Burkard Thomas R, Planyavsky Melanie, Kaupe Ines, Breitwieser Florian P, Bürckstümmer Tilmann, Bennett Keiryn L, Superti-Furga Giulio, Colinge Jacques
CeMM - Center for Molecular Medicine of the Austrian Academy of Sciences, Lazarettgasse 19/3, A-1090 Vienna, Austria.
BMC Syst Biol. 2011 Jan 26;5:17. doi: 10.1186/1752-0509-5-17.
On the basis of large proteomics datasets measured from seven human cell lines we consider their intersection as an approximation of the human central proteome, which is the set of proteins ubiquitously expressed in all human cells. Composition and properties of the central proteome are investigated through bioinformatics analyses.
We experimentally identify a central proteome comprising 1,124 proteins that are ubiquitously and abundantly expressed in human cells using state of the art mass spectrometry and protein identification bioinformatics.

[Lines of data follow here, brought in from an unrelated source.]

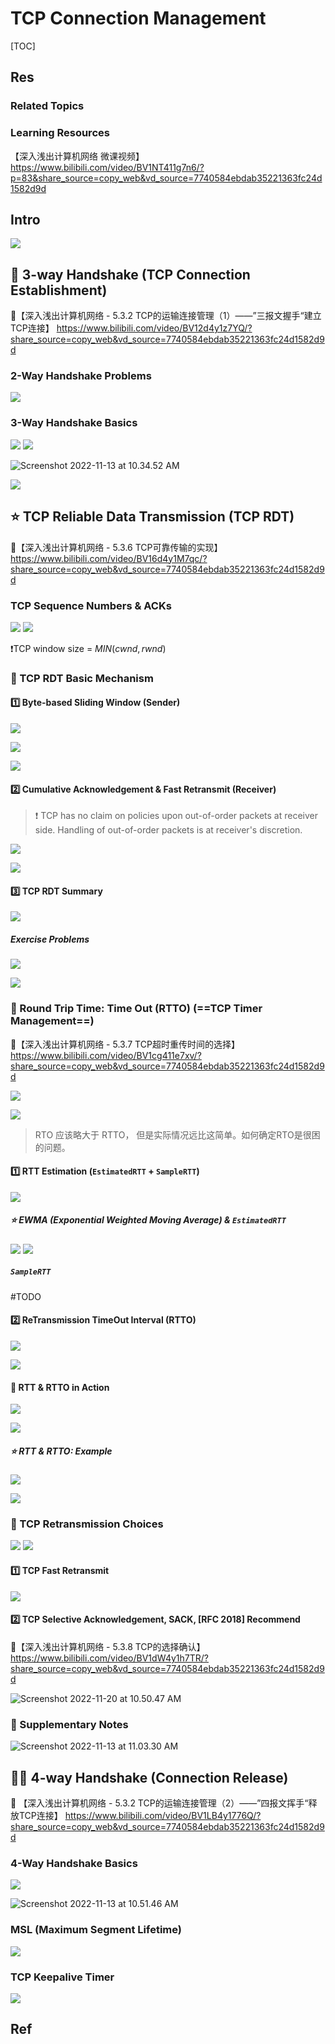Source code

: # TCP Connection Management

[TOC]



## Res
### Related Topics


### Learning Resources
【深入浅出计算机网络 微课视频】 https://www.bilibili.com/video/BV1NT411g7n6/?p=83&share_source=copy_web&vd_source=7740584ebdab35221363fc24d1582d9d



## Intro
![](../../../../../../Assets/Pics/Screenshot%202023-04-19%20at%2011.43.26%20AM.png)



## 👏 3-way Handshake (TCP Connection Establishment)
🔗【深入浅出计算机网络 - 5.3.2 TCP的运输连接管理（1）——”三报文握手“建立TCP连接】 https://www.bilibili.com/video/BV12d4y1z7YQ/?share_source=copy_web&vd_source=7740584ebdab35221363fc24d1582d9d


### 2-Way Handshake Problems
![](../../../../../../Assets/Pics/Screenshot%202023-04-19%20at%2011.41.52%20AM.png)


### 3-Way Handshake Basics
![](../../../../../../Assets/Pics/Screenshot%202023-04-21%20at%203.22.32%20PM.png)
![](../../../../../../Assets/Pics/Screenshot%202023-04-22%20at%203.38.29%20PM.png)



![Screenshot 2022-11-13 at 10.34.52 AM](../../../../../../Assets/Pics/Screenshot%202022-11-13%20at%2010.34.52%20AM.png)



![](../../../../../../Assets/Pics/Screenshot%202023-04-19%20at%2011.42.43%20AM.png)



## ⭐️ TCP Reliable Data Transmission (TCP RDT)
🔗【深入浅出计算机网络 - 5.3.6 TCP可靠传输的实现】 https://www.bilibili.com/video/BV16d4y1M7qc/?share_source=copy_web&vd_source=7740584ebdab35221363fc24d1582d9d


### TCP Sequence Numbers & ACKs
![](../../../../../../Assets/Pics/Screenshot%202023-04-21%20at%2011.30.24%20AM.png)
![](../../../../../../Assets/Pics/Screenshot%202023-04-21%20at%2011.32.10%20AM.png)

❗TCP window size = $MIN(cwnd, rwnd)$


### 🎯 TCP RDT Basic Mechanism 
#### 1️⃣ Byte-based Sliding Window (Sender)

![](../../../../../../Assets/Pics/Screenshot%202023-04-22%20at%202.42.43%20PM.png)

![](../../../../../../Assets/Pics/Screenshot%202023-04-22%20at%202.43.31%20PM.png)

![](../../../../../../Assets/Pics/Screenshot%202023-04-21%20at%2011.36.01%20AM.png)


#### 2️⃣ Cumulative Acknowledgement & Fast Retransmit (Receiver)

> ❗ TCP has no claim on policies upon out-of-order packets at receiver side. Handling of out-of-order packets is at receiver's discretion. 

![](../../../../../../Assets/Pics/Screenshot%202023-04-21%20at%2011.35.32%20AM.png)

![](../../../../../../Assets/Pics/Screenshot%202023-04-22%20at%202.45.12%20PM.png)


#### 3️⃣ TCP RDT Summary
![](../../../../../../Assets/Pics/Screenshot%202023-04-22%20at%202.45.51%20PM.png)

##### Exercise Problems
![](../../../../../../Assets/Pics/Screenshot%202023-06-17%20at%209.41.41%20AM.png)

![](../../../../../../Assets/Pics/Screenshot%202023-06-17%20at%209.42.55%20AM.png)



### 🎯 Round Trip Time: Time Out (RTTO) (==TCP Timer Management==)
🔗【深入浅出计算机网络 - 5.3.7 TCP超时重传时间的选择】 https://www.bilibili.com/video/BV1cg411e7xv/?share_source=copy_web&vd_source=7740584ebdab35221363fc24d1582d9d

![](../../../../../../Assets/Pics/Screenshot%202023-06-17%20at%209.44.39%20AM.png)

![](../../../../../../Assets/Pics/Screenshot%202023-04-19%20at%201.13.09%20PM.png)

> RTO 应该略大于 RTTO， 但是实际情况远比这简单。如何确定RTO是很困的问题。


#### 1️⃣ RTT Estimation (`EstimatedRTT` + `SampleRTT`)

![](../../../../../../Assets/Pics/Screenshot%202023-06-17%20at%209.47.14%20AM.png)

##### ⭐️ EWMA (Exponential Weighted Moving Average) & `EstimatedRTT`
![](../../../../../../Assets/Pics/Screenshot%202023-04-19%20at%201.14.34%20PM.png)
![](../../../../../../Assets/Pics/Screenshot%202023-04-19%20at%201.13.55%20PM.png)

##### `SampleRTT`
#TODO 


#### 2️⃣ ReTransmission TimeOut Interval (RTTO)
![](../../../../../../Assets/Pics/Screenshot%202023-04-22%20at%202.48.55%20PM.png)

![](../../../../../../Assets/Pics/Screenshot%202023-04-19%20at%201.12.07%20PM.png)


#### 🤔 RTT & RTTO in Action
![](../../../../../../Assets/Pics/Screenshot%202023-04-22%20at%202.49.37%20PM.png)

![](../../../../../../Assets/Pics/Screenshot%202023-04-22%20at%202.52.14%20PM.png)


##### ⭐️ RTT & RTTO: Example
![](../../../../../../Assets/Pics/Screenshot%202023-06-17%20at%209.59.22%20AM.png)

![](../../../../../../Assets/Pics/Screenshot%202023-04-22%20at%202.53.07%20PM.png)


### 🎯 TCP Retransmission Choices
![](../../../../../../Assets/Pics/Screenshot%202023-04-21%20at%2011.36.27%20AM.png)
![](../../../../../../Assets/Pics/Screenshot%202023-04-21%20at%2011.37.57%20AM.png)


#### 1️⃣ TCP Fast Retransmit
![](../../../../../../Assets/Pics/Screenshot%202023-04-21%20at%2011.38.09%20AM.png)


#### 2️⃣ TCP Selective Acknowledgement, SACK, [RFC 2018] Recommend
🔗【深入浅出计算机网络 - 5.3.8 TCP的选择确认】 https://www.bilibili.com/video/BV1dW4y1h7TR/?share_source=copy_web&vd_source=7740584ebdab35221363fc24d1582d9d

![Screenshot 2022-11-20 at 10.50.47 AM](../../../../../../Assets/Pics/Screenshot%202022-11-20%20at%2010.50.47%20AM.png)


### 🏁 Supplementary Notes
![Screenshot 2022-11-13 at 11.03.30 AM](../../../../../../Assets/Pics/Screenshot%202022-11-13%20at%2011.03.30%20AM.png)



## 👋🏻 4-way Handshake (Connection Release)
🔗 【深入浅出计算机网络 - 5.3.2 TCP的运输连接管理（2）——”四报文挥手“释放TCP连接】 https://www.bilibili.com/video/BV1LB4y1776Q/?share_source=copy_web&vd_source=7740584ebdab35221363fc24d1582d9d


### 4-Way Handshake Basics
![](../../../../../../Assets/Pics/Screenshot%202023-04-22%20at%203.38.56%20PM.png)

![Screenshot 2022-11-13 at 10.51.46 AM](../../../../../../Assets/Pics/Screenshot%202022-11-13%20at%2010.51.46%20AM.png)


### MSL (Maximum Segment Lifetime)
![](../../../../../../Assets/Pics/Screenshot%202023-04-19%20at%2011.49.36%20AM.png)


### TCP Keepalive Timer
![](../../../../../../Assets/Pics/Screenshot%202023-04-19%20at%2011.49.23%20AM.png)



## Ref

The main represented functions are proteostasis, primary metabolism and proliferation. We further characterize the central proteome considering gene structures, conservation, interaction networks, pathways, drug targets, and coordination of biological processes. Among other new findings, we show that the central proteome is encoded by exon-rich genes, indicating an increased regulatory flexibility through alternative splicing to adapt to multiple environments, and that the protein interaction network linking the central proteome is very efficient for synchronizing translation with other biological processes. Surprisingly, at least 10% of the central proteome has no or very limited functional annotation.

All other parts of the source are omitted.